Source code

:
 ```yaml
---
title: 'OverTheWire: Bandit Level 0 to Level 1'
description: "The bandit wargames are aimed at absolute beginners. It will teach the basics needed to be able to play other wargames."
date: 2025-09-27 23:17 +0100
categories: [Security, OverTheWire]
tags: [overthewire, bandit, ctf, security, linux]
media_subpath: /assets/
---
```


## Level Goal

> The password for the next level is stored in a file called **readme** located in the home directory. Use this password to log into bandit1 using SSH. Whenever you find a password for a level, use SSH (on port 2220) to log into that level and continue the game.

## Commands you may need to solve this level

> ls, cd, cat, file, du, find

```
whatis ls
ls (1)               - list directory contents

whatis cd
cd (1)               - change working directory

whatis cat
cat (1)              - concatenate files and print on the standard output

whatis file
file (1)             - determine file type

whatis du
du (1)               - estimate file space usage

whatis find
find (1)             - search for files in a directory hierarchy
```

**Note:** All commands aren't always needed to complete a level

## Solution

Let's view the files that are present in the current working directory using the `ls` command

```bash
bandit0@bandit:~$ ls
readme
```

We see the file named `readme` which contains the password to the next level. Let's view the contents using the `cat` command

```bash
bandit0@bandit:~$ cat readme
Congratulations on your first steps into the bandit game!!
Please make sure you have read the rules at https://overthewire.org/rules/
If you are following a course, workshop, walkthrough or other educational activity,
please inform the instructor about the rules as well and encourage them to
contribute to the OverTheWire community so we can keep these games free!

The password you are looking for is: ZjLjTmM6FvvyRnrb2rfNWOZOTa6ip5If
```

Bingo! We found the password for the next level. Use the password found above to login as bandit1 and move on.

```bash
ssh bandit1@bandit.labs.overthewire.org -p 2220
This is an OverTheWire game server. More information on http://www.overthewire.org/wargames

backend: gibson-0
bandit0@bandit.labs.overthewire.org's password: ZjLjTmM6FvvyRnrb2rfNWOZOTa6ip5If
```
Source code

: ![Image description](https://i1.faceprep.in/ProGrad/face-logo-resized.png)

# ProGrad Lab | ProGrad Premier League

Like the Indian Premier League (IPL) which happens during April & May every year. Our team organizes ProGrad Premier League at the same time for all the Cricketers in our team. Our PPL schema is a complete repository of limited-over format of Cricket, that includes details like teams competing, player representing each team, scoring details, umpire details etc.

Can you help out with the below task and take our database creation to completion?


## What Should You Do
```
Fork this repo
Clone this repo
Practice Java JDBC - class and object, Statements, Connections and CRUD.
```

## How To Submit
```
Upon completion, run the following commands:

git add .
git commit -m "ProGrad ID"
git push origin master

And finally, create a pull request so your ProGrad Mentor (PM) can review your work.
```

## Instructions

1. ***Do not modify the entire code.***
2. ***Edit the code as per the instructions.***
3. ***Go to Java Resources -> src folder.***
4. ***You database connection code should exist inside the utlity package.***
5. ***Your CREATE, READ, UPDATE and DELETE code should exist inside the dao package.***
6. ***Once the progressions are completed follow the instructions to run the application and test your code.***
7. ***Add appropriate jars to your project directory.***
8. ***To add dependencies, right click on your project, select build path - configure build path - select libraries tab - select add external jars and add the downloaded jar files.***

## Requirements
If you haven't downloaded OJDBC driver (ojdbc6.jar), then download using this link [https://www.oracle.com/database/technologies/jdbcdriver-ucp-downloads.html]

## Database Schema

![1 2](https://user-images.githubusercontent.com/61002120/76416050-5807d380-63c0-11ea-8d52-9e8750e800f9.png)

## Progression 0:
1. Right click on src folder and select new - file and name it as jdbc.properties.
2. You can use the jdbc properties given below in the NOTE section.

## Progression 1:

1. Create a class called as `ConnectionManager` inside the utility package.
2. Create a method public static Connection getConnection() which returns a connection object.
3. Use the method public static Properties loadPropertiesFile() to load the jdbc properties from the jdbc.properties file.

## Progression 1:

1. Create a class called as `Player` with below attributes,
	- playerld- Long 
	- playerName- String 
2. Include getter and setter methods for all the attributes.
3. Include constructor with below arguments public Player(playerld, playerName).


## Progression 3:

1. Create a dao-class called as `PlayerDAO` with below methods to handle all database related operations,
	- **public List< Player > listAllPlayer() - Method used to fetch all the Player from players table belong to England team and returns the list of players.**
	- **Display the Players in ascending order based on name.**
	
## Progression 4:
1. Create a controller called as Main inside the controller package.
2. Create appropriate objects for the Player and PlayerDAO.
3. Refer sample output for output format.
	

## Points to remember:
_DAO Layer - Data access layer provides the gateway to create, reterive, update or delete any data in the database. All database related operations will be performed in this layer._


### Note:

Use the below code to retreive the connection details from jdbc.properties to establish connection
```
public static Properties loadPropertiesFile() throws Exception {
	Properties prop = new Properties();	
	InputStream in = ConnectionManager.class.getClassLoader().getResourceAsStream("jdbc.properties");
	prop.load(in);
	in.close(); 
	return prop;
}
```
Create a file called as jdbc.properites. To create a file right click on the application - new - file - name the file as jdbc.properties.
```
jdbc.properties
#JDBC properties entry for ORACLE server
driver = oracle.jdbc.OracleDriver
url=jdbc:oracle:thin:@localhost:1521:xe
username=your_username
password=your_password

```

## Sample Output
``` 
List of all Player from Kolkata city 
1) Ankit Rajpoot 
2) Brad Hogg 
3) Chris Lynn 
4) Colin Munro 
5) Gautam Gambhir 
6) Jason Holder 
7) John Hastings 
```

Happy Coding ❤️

__________

## WORK TO COMPLETE
Copy out every line from the data above in which the word "description" occurs.

## OUTPUT FOR THIS EXERCISE
description: "The bandit wargames are aimed at absolute beginners. It will teach the basics needed to be able to play other wargames."
: ![Image description](https://i1.faceprep.in/ProGrad/face-logo-resized.png)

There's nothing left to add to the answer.